After more than half a century of debate and bedroom exploration, a row about the location of the fabled G spot may be settled at last, the British weekly New Scientist says.
The G spot, named after a German gynaecologist called Ernst Graefenberg who first mooted its existence in 1950, is said to be a highly sensitive area in the vagina that, when stimulated, gives a woman a powerful orgasm.
But where the G spot is located has been clouded by evidence that is subjective or downright contradictory, and some experts have even concluded that it does not exist.
The answer, according to Italian researcher Emmanuele Jannini, is that, yes, the G spot does exist, but only among those women who are lucky enough to possess it, New Scientist reports.

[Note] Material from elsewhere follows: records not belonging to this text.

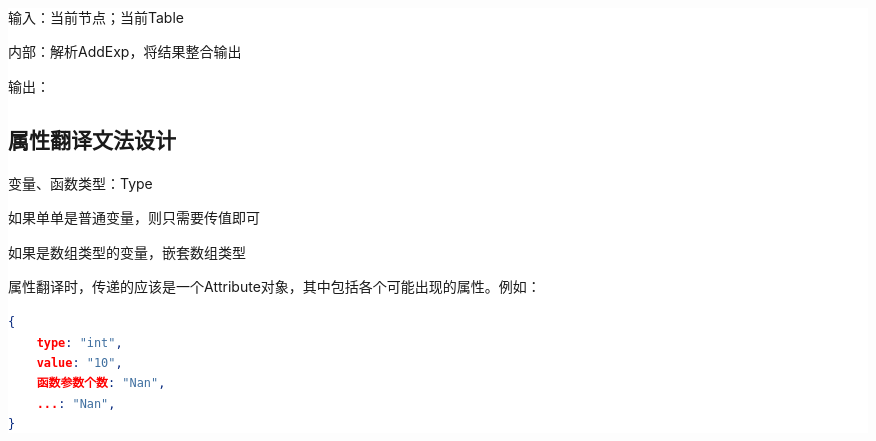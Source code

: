 输入：当前节点；当前Table

内部：解析AddExp，将结果整合输出

输出：

## 属性翻译文法设计

变量、函数类型：Type

如果单单是普通变量，则只需要传值即可

如果是数组类型的变量，嵌套数组类型

属性翻译时，传递的应该是一个Attribute对象，其中包括各个可能出现的属性。例如：

```json
{
    type: "int",
    value: "10",
    函数参数个数: "Nan",
    ...: "Nan",
}
```

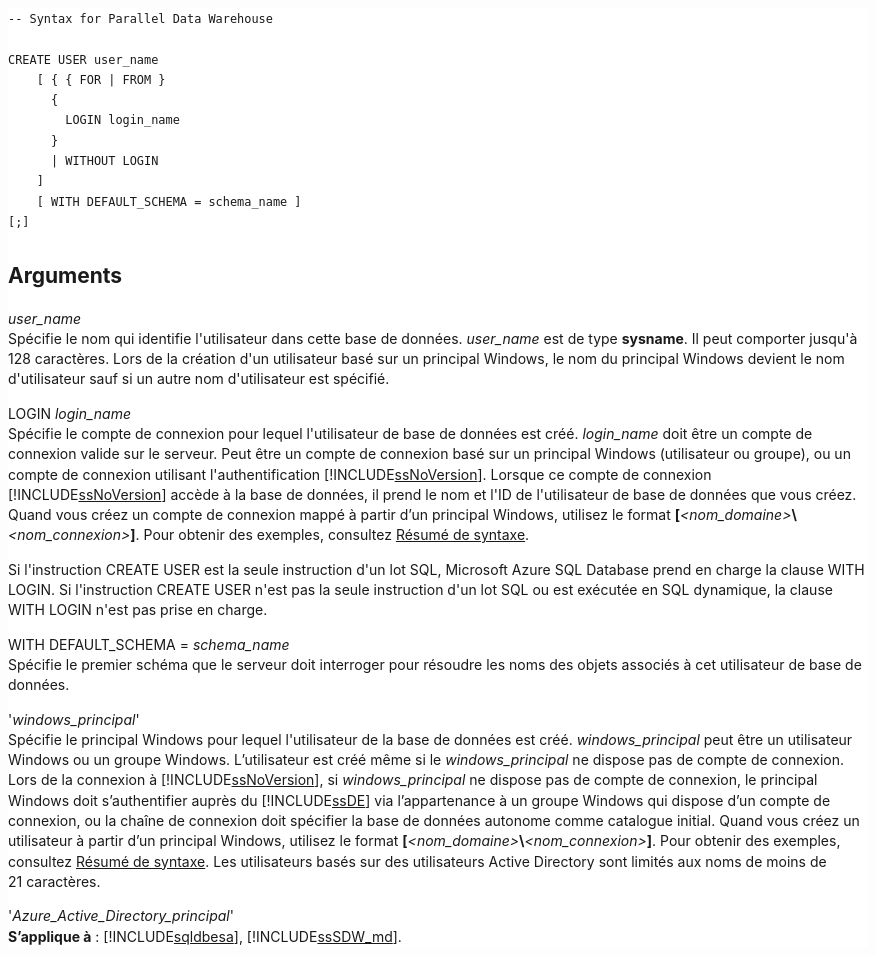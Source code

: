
 ```  
-- Syntax for Parallel Data Warehouse  
  
CREATE USER user_name   
    [ { { FOR | FROM }  
      {   
        LOGIN login_name   
      }   
      | WITHOUT LOGIN  
    ]   
    [ WITH DEFAULT_SCHEMA = schema_name ]  
[;]  
```  
  
## <a name="arguments"></a>Arguments  
 *user_name*  
 Spécifie le nom qui identifie l'utilisateur dans cette base de données. *user_name* est de type **sysname**. Il peut comporter jusqu'à 128 caractères. Lors de la création d'un utilisateur basé sur un principal Windows, le nom du principal Windows devient le nom d'utilisateur sauf si un autre nom d'utilisateur est spécifié.  
  
 LOGIN *login_name*  
 Spécifie le compte de connexion pour lequel l'utilisateur de base de données est créé. *login_name* doit être un compte de connexion valide sur le serveur. Peut être un compte de connexion basé sur un principal Windows (utilisateur ou groupe), ou un compte de connexion utilisant l'authentification [!INCLUDE[ssNoVersion](../../includes/ssnoversion-md.md)]. Lorsque ce compte de connexion [!INCLUDE[ssNoVersion](../../includes/ssnoversion-md.md)] accède à la base de données, il prend le nom et l'ID de l'utilisateur de base de données que vous créez. Quand vous créez un compte de connexion mappé à partir d’un principal Windows, utilisez le format **[**_\<nom_domaine\>_**\\**_\<nom_connexion\>_**]**. Pour obtenir des exemples, consultez [Résumé de syntaxe](#SyntaxSummary).  
  
 Si l'instruction CREATE USER est la seule instruction d'un lot SQL, Microsoft Azure SQL Database prend en charge la clause WITH LOGIN. Si l'instruction CREATE USER n'est pas la seule instruction d'un lot SQL ou est exécutée en SQL dynamique, la clause WITH LOGIN n'est pas prise en charge.  
  
 WITH DEFAULT_SCHEMA = *schema_name*  
 Spécifie le premier schéma que le serveur doit interroger pour résoudre les noms des objets associés à cet utilisateur de base de données.  
  
 '*windows_principal*'  
 Spécifie le principal Windows pour lequel l'utilisateur de la base de données est créé. *windows_principal* peut être un utilisateur Windows ou un groupe Windows. L’utilisateur est créé même si le *windows_principal* ne dispose pas de compte de connexion. Lors de la connexion à [!INCLUDE[ssNoVersion](../../includes/ssnoversion-md.md)], si *windows_principal* ne dispose pas de compte de connexion, le principal Windows doit s’authentifier auprès du [!INCLUDE[ssDE](../../includes/ssde-md.md)] via l’appartenance à un groupe Windows qui dispose d’un compte de connexion, ou la chaîne de connexion doit spécifier la base de données autonome comme catalogue initial. Quand vous créez un utilisateur à partir d’un principal Windows, utilisez le format **[**_\<nom_domaine\>_**\\**_\<nom_connexion\>_**]**. Pour obtenir des exemples, consultez [Résumé de syntaxe](#SyntaxSummary). Les utilisateurs basés sur des utilisateurs Active Directory sont limités aux noms de moins de 21 caractères.    
  
 '*Azure_Active_Directory_principal*'  
 **S’applique à** : [!INCLUDE[sqldbesa](../../includes/sqldbesa-md.md)], [!INCLUDE[ssSDW_md](../../includes/sssdw-md.md)].  
  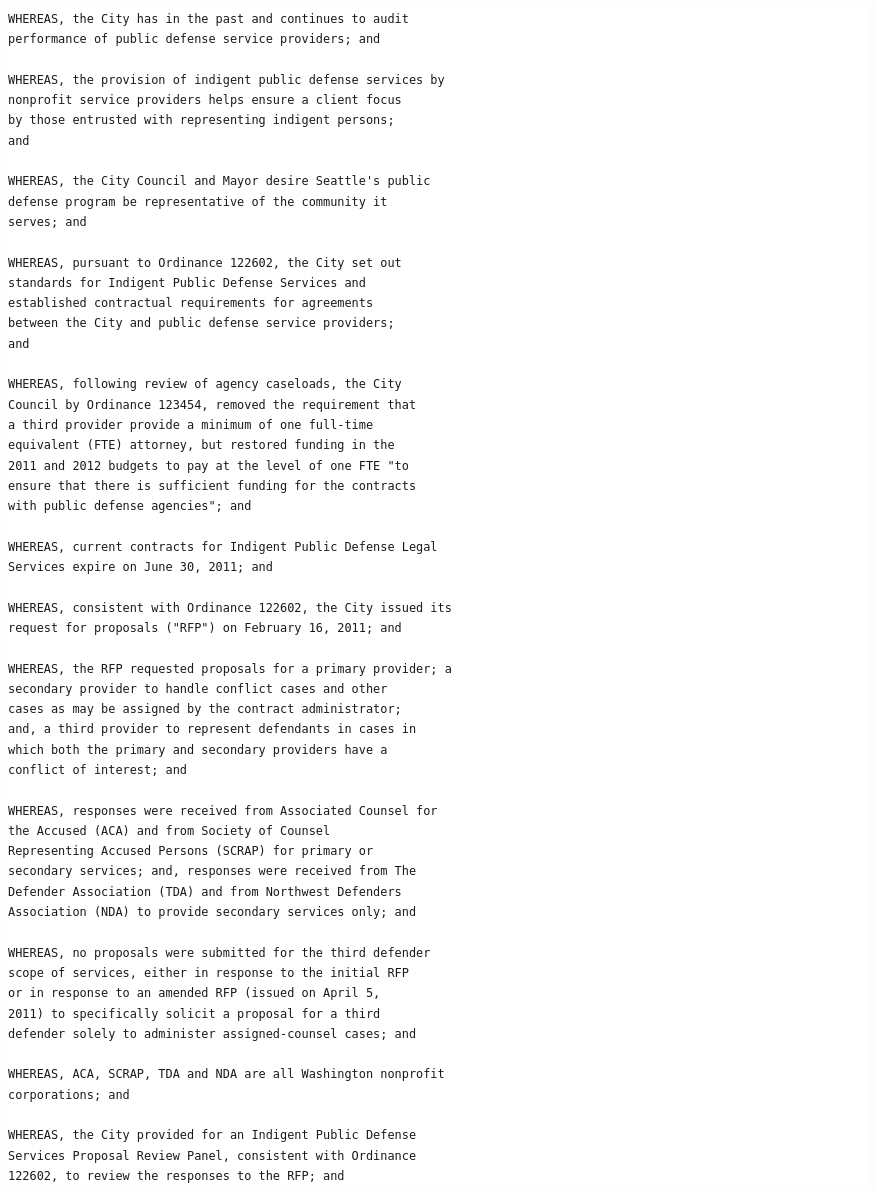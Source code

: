     WHEREAS, the City has in the past and continues to audit  
    performance of public defense service providers; and  
  
    WHEREAS, the provision of indigent public defense services by  
    nonprofit service providers helps ensure a client focus  
    by those entrusted with representing indigent persons;  
    and  
  
    WHEREAS, the City Council and Mayor desire Seattle's public  
    defense program be representative of the community it  
    serves; and  
  
    WHEREAS, pursuant to Ordinance 122602, the City set out  
    standards for Indigent Public Defense Services and  
    established contractual requirements for agreements  
    between the City and public defense service providers;  
    and  
  
    WHEREAS, following review of agency caseloads, the City  
    Council by Ordinance 123454, removed the requirement that  
    a third provider provide a minimum of one full-time  
    equivalent (FTE) attorney, but restored funding in the  
    2011 and 2012 budgets to pay at the level of one FTE "to  
    ensure that there is sufficient funding for the contracts  
    with public defense agencies"; and  
  
    WHEREAS, current contracts for Indigent Public Defense Legal  
    Services expire on June 30, 2011; and  
  
    WHEREAS, consistent with Ordinance 122602, the City issued its  
    request for proposals ("RFP") on February 16, 2011; and  
  
    WHEREAS, the RFP requested proposals for a primary provider; a  
    secondary provider to handle conflict cases and other  
    cases as may be assigned by the contract administrator;  
    and, a third provider to represent defendants in cases in  
    which both the primary and secondary providers have a  
    conflict of interest; and  
  
    WHEREAS, responses were received from Associated Counsel for  
    the Accused (ACA) and from Society of Counsel  
    Representing Accused Persons (SCRAP) for primary or  
    secondary services; and, responses were received from The  
    Defender Association (TDA) and from Northwest Defenders  
    Association (NDA) to provide secondary services only; and  
  
    WHEREAS, no proposals were submitted for the third defender  
    scope of services, either in response to the initial RFP  
    or in response to an amended RFP (issued on April 5,  
    2011) to specifically solicit a proposal for a third  
    defender solely to administer assigned-counsel cases; and  
  
    WHEREAS, ACA, SCRAP, TDA and NDA are all Washington nonprofit  
    corporations; and  
  
    WHEREAS, the City provided for an Indigent Public Defense  
    Services Proposal Review Panel, consistent with Ordinance  
    122602, to review the responses to the RFP; and  
  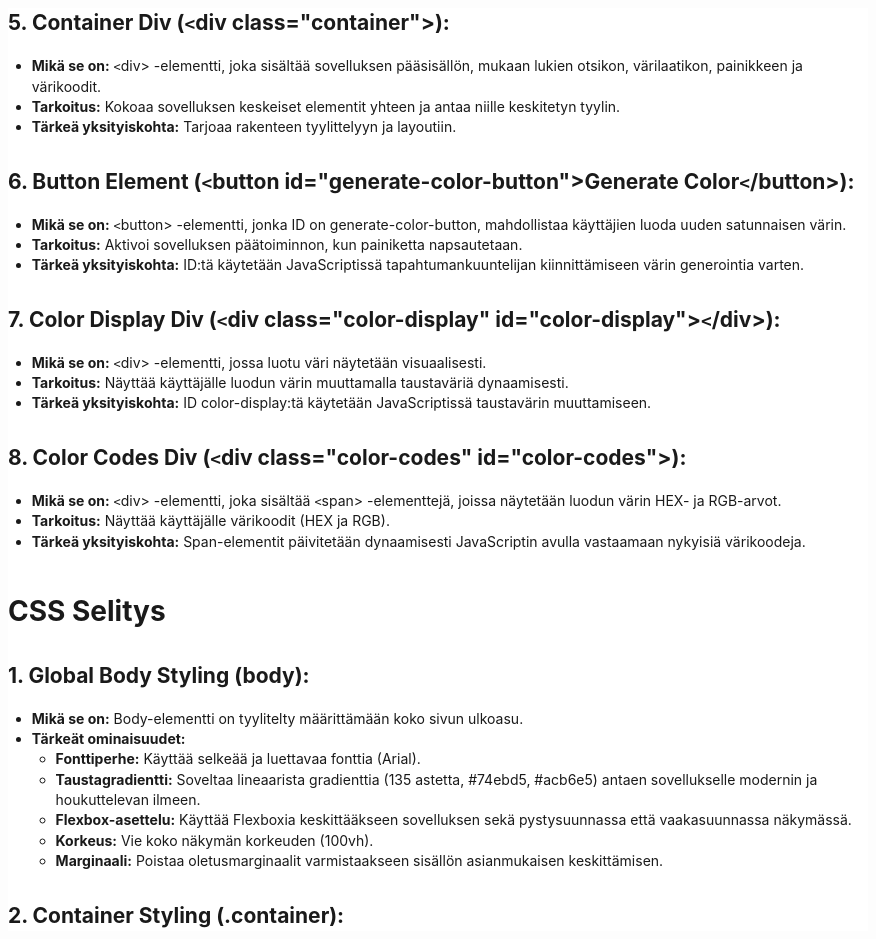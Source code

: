 ## 5. Container Div (<code><</code>div class="container">):

- **Mikä se on:** <code><</code>div> -elementti, joka sisältää sovelluksen pääsisällön, mukaan lukien otsikon, värilaatikon, painikkeen ja värikoodit.
- **Tarkoitus:** Kokoaa sovelluksen keskeiset elementit yhteen ja antaa niille keskitetyn tyylin.
- **Tärkeä yksityiskohta:** Tarjoaa rakenteen tyylittelyyn ja layoutiin.

## 6. Button Element (<code><</code>button id="generate-color-button">Generate Color<code><</code>/button>):

- **Mikä se on:** <code><</code>button> -elementti, jonka ID on generate-color-button, mahdollistaa käyttäjien luoda uuden satunnaisen värin.
- **Tarkoitus:** Aktivoi sovelluksen päätoiminnon, kun painiketta napsautetaan.
- **Tärkeä yksityiskohta:** ID:tä käytetään JavaScriptissä tapahtumankuuntelijan kiinnittämiseen värin generointia varten.

## 7. Color Display Div (<code><</code>div class="color-display" id="color-display"><code><</code>/div>):

- **Mikä se on:** <code><</code>div> -elementti, jossa luotu väri näytetään visuaalisesti.
- **Tarkoitus:** Näyttää käyttäjälle luodun värin muuttamalla taustaväriä dynaamisesti.
- **Tärkeä yksityiskohta:** ID color-display:tä käytetään JavaScriptissä taustavärin muuttamiseen.

## 8. Color Codes Div (<code><</code>div class="color-codes" id="color-codes">):

- **Mikä se on:** <code><</code>div> -elementti, joka sisältää <code><</code>span> -elementtejä, joissa näytetään luodun värin HEX- ja RGB-arvot.
- **Tarkoitus:** Näyttää käyttäjälle värikoodit (HEX ja RGB).
- **Tärkeä yksityiskohta:** Span-elementit päivitetään dynaamisesti JavaScriptin avulla vastaamaan nykyisiä värikoodeja.

# CSS Selitys

## 1. Global Body Styling (body):

- **Mikä se on:** Body-elementti on tyylitelty määrittämään koko sivun ulkoasu.
- **Tärkeät ominaisuudet:**
  - **Fonttiperhe:** Käyttää selkeää ja luettavaa fonttia (Arial).
  - **Taustagradientti:** Soveltaa lineaarista gradienttia (135 astetta, #74ebd5, #acb6e5) antaen sovellukselle modernin ja houkuttelevan ilmeen.
  - **Flexbox-asettelu:** Käyttää Flexboxia keskittääkseen sovelluksen sekä pystysuunnassa että vaakasuunnassa näkymässä.
  - **Korkeus:** Vie koko näkymän korkeuden (100vh).
  - **Marginaali:** Poistaa oletusmarginaalit varmistaakseen sisällön asianmukaisen keskittämisen.

## 2. Container Styling (.container):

Jannini, of the University of L'Aquila, used ultrasound to scan a key vaginal area among nine women who claimed to experience vaginal orgasms and 11 who said they didn't.
The target was an area of tissue on the front vaginal wall located behind the urethra. Tissue was notably thicker in this space among the first group of women compared with the second, the scans revealed.
Jannini, who reports the research in full in the Journal of Sexual Medicine, says the evidence is clear: 'Women without any visible evidence of a G spot cannot have a vaginal orgasm.'
'For the first time, it is possible to determine by a simple, rapid and inexpensive method if a woman has a G spot or not,' he believes.
Some experts question whether what Jannini calls the G spot is a distinct structure or the internal part of the clitoris, whose size is highly variable.
Others say more work is needed to confirm Jannini's belief that the G spot is missing in women who don't experience vaginal orgasm. The G spot could be there in all women, but with differing degrees of sensitivity, they believe.
Women who do not have a G spot should not despair, according to the New Scientist report.
'They can still have a normal orgasm through stimulation of the clitoris,' said Jannini.